__TRY IT__. The full set of lines below has to be duplicated exactly, with no picture kept.

(Dataset entries)
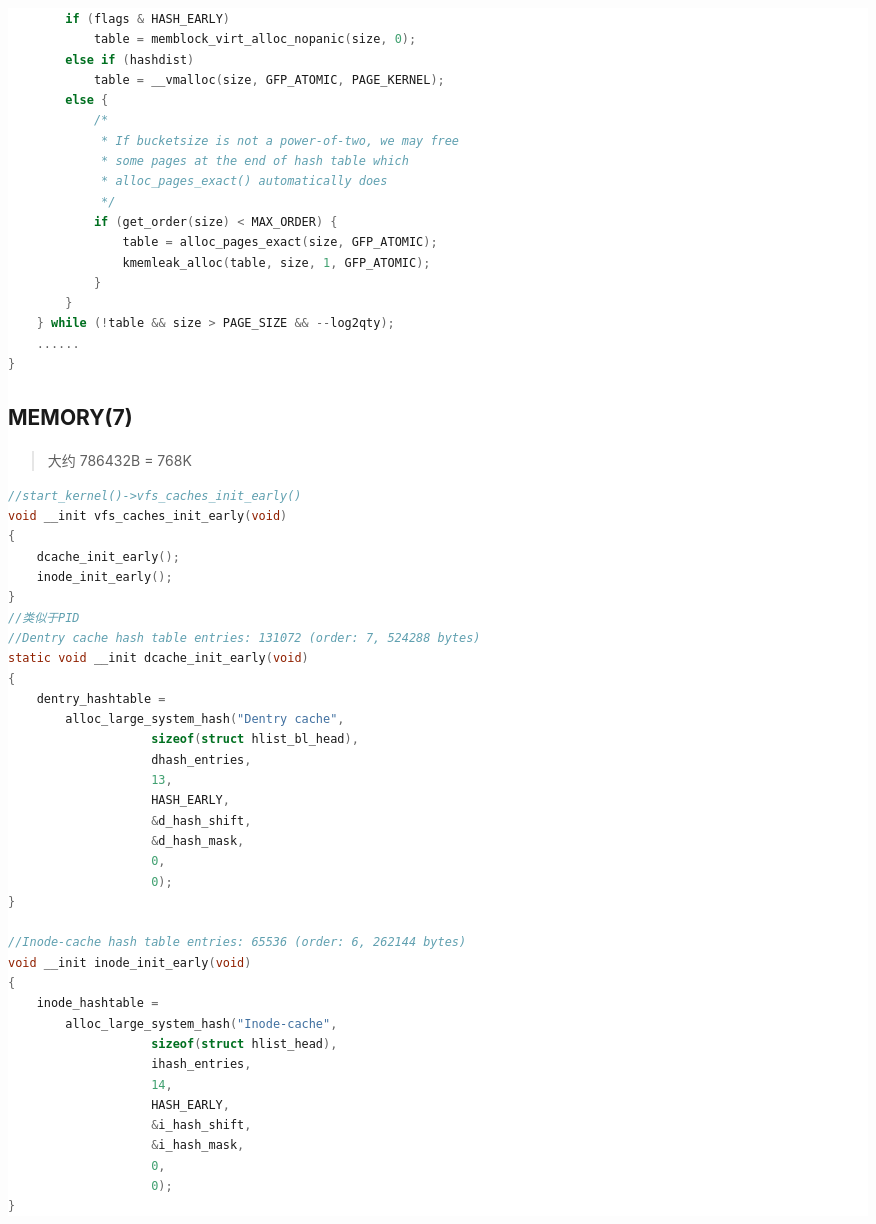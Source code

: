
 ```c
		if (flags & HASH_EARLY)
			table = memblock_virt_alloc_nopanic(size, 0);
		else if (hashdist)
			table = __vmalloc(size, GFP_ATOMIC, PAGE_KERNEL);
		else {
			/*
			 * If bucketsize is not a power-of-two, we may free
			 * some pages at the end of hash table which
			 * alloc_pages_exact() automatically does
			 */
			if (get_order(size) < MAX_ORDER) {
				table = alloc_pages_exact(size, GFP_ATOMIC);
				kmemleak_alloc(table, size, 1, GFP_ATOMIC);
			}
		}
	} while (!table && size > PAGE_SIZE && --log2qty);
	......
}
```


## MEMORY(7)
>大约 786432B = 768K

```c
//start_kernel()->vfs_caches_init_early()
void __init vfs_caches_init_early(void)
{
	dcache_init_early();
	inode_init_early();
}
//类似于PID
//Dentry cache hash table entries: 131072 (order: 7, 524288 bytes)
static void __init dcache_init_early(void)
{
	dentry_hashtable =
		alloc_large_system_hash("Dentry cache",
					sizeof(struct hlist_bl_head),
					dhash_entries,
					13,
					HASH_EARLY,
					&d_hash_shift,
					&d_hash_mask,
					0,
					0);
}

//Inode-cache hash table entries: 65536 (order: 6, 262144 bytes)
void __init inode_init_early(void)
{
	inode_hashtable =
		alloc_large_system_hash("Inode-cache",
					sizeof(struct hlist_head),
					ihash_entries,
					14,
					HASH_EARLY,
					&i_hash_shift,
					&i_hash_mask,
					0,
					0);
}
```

__TASK OUTPUT__.
Source code

:
 ```c
		if (flags & HASH_EARLY)
			table = memblock_virt_alloc_nopanic(size, 0);
		else if (hashdist)
			table = __vmalloc(size, GFP_ATOMIC, PAGE_KERNEL);
		else {
			/*
			 * If bucketsize is not a power-of-two, we may free
			 * some pages at the end of hash table which
			 * alloc_pages_exact() automatically does
			 */
			if (get_order(size) < MAX_ORDER) {
				table = alloc_pages_exact(size, GFP_ATOMIC);
				kmemleak_alloc(table, size, 1, GFP_ATOMIC);
			}
		}
	} while (!table && size > PAGE_SIZE && --log2qty);
	......
}
```


## MEMORY(7)
>大约 786432B = 768K

```c
//start_kernel()->vfs_caches_init_early()
void __init vfs_caches_init_early(void)
{
	dcache_init_early();
	inode_init_early();
}
//类似于PID
//Dentry cache hash table entries: 131072 (order: 7, 524288 bytes)
static void __init dcache_init_early(void)
{
	dentry_hashtable =
		alloc_large_system_hash("Dentry cache",
					sizeof(struct hlist_bl_head),
					dhash_entries,
					13,
					HASH_EARLY,
					&d_hash_shift,
					&d_hash_mask,
					0,
					0);
}

//Inode-cache hash table entries: 65536 (order: 6, 262144 bytes)
void __init inode_init_early(void)
{
	inode_hashtable =
		alloc_large_system_hash("Inode-cache",
					sizeof(struct hlist_head),
					ihash_entries,
					14,
					HASH_EARLY,
					&i_hash_shift,
					&i_hash_mask,
					0,
					0);
}
```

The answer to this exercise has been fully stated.